WORK TO COMPLETE: The whole listing below should be duplicated exactly, with nothing left out.

DATA TO EXAMINE:

-------

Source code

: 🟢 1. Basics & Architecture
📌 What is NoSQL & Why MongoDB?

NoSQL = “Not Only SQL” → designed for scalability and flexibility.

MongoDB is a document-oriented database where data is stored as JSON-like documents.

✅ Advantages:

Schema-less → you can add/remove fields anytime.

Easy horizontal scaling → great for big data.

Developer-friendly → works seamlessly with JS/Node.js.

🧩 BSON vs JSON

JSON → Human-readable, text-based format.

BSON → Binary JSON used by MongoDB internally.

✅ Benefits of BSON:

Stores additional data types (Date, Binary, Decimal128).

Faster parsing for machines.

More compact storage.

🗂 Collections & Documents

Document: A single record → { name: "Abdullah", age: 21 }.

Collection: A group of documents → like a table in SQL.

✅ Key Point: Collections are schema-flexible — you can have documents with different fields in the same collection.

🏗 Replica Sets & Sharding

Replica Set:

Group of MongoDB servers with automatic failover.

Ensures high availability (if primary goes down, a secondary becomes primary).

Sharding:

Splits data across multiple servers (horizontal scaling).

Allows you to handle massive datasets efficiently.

-------

THE COMPLETED TASK:
Source code

: 🟢 1. Basics & Architecture
📌 What is NoSQL & Why MongoDB?

NoSQL = “Not Only SQL” → designed for scalability and flexibility.

MongoDB is a document-oriented database where data is stored as JSON-like documents.

✅ Advantages:

Schema-less → you can add/remove fields anytime.

Easy horizontal scaling → great for big data.

Developer-friendly → works seamlessly with JS/Node.js.

🧩 BSON vs JSON

JSON → Human-readable, text-based format.

BSON → Binary JSON used by MongoDB internally.

✅ Benefits of BSON:

Stores additional data types (Date, Binary, Decimal128).

Faster parsing for machines.

More compact storage.

🗂 Collections & Documents

Document: A single record → { name: "Abdullah", age: 21 }.

Collection: A group of documents → like a table in SQL.

✅ Key Point: Collections are schema-flexible — you can have documents with different fields in the same collection.

🏗 Replica Sets & Sharding

Replica Set:

Group of MongoDB servers with automatic failover.

Ensures high availability (if primary goes down, a secondary becomes primary).

Sharding:

Splits data across multiple servers (horizontal scaling).

Allows you to handle massive datasets efficiently.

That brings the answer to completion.